● WHAT IS EXPECTED
Show each line from the records below in which the word "microservice" occurs.

● EXTRACTED DATA
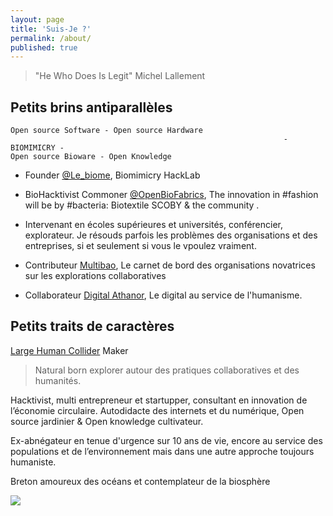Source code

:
 ```yaml
---
layout: page
title: 'Suis-Je ?'
permalink: /about/
published: true
---
```


> "He Who Does Is Legit" Michel Lallement

## Petits brins antiparallèles

```
Open source Software - Open source Hardware 
                                                             - BIOMIMICRY -
Open source Bioware - Open Knowledge
```

* Founder [@Le_biome](https://twitter.com/Le_biome), Biomimicry HackLab 

* BioHacktivist Commoner [@OpenBioFabrics](https://www.facebook.com/openbiofabrics), The innovation in #fashion will be by #bacteria: Biotextile SCOBY & the community .

* Intervenant en écoles supérieures et universités, conférencier, explorateur. Je résouds parfois les problèmes des organisations et des entreprises, si et seulement si vous le vpoulez vraiment.

* Contributeur [Multibao](http://www.multibao.org), Le carnet de bord des organisations novatrices sur les explorations collaboratives

* Collaborateur [Digital Athanor](http://www.digital-athanor.com/), Le digital au service de l'humanisme.

## Petits traits de caractères 

[Large Human Collider](https://largehumancollider.github.io/) Maker

> Natural born explorer autour des pratiques collaboratives et des humanités.

Hacktivist, multi entrepreneur et startupper, consultant en innovation de l’économie circulaire.
Autodidacte des internets et du numérique, Open source jardinier & Open knowledge cultivateur.

Ex-abnégateur en tenue d'urgence sur 10 ans de vie, encore au service des populations et de l’environnement mais dans une autre approche toujours humaniste. 

Breton amoureux des océans et contemplateur de la biosphère


![](https://framapic.org/KCaAxT5561eD/0vuX3wzX6UiL)
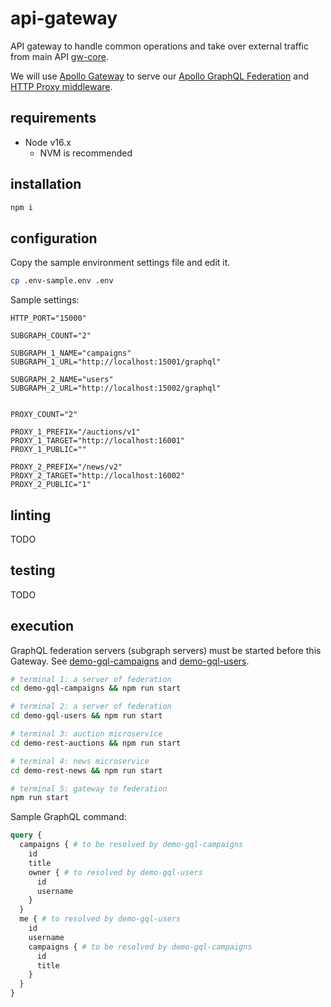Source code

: # api-gateway

API gateway to handle common operations and take over external traffic from main API [gw-core](https://github.com/XploraTechnologiesAS/xplora-o2o-apiv2/tree/master/core).

We will use [Apollo Gateway](https://www.apollographql.com/docs/apollo-server/using-federation/apollo-gateway-setup) to serve our [Apollo GraphQL Federation](https://www.apollographql.com/docs/federation/) and [HTTP Proxy middleware](https://www.npmjs.com/package/http-proxy-middleware).

## requirements

* Node v16.x
  * NVM is recommended

## installation

```sh
npm i
```

## configuration

Copy the sample environment settings file and edit it.

```sh
cp .env-sample.env .env
```

Sample settings:

```plain
HTTP_PORT="15000"

SUBGRAPH_COUNT="2"

SUBGRAPH_1_NAME="campaigns"
SUBGRAPH_1_URL="http://localhost:15001/graphql"

SUBGRAPH_2_NAME="users"
SUBGRAPH_2_URL="http://localhost:15002/graphql"


PROXY_COUNT="2"

PROXY_1_PREFIX="/auctions/v1"
PROXY_1_TARGET="http://localhost:16001"
PROXY_1_PUBLIC=""

PROXY_2_PREFIX="/news/v2"
PROXY_2_TARGET="http://localhost:16002"
PROXY_2_PUBLIC="1"
```

## linting

TODO

## testing

TODO

## execution

GraphQL federation servers (subgraph servers) must be started before this Gateway. See [demo-gql-campaigns](./demo-gql-campaigns) and [demo-gql-users](./demo-gql-users/).

```sh
# terminal 1: a server of federation
cd demo-gql-campaigns && npm run start

# terminal 2: a server of federation
cd demo-gql-users && npm run start

# terminal 3: auction microservice
cd demo-rest-auctions && npm run start

# terminal 4: news microservice
cd demo-rest-news && npm run start

# terminal 5: gateway to federation
npm run start
```

Sample GraphQL command:

```graphql
query {
  campaigns { # to be resolved by demo-gql-campaigns
    id
    title
    owner { # to resolved by demo-gql-users
      id
      username
    }
  }
  me { # to resolved by demo-gql-users
    id
    username
    campaigns { # to be resolved by demo-gql-campaigns
      id
      title
    }
  }
}
```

● RESPONSE AREA
# terminal 3: auction microservice
# terminal 4: news microservice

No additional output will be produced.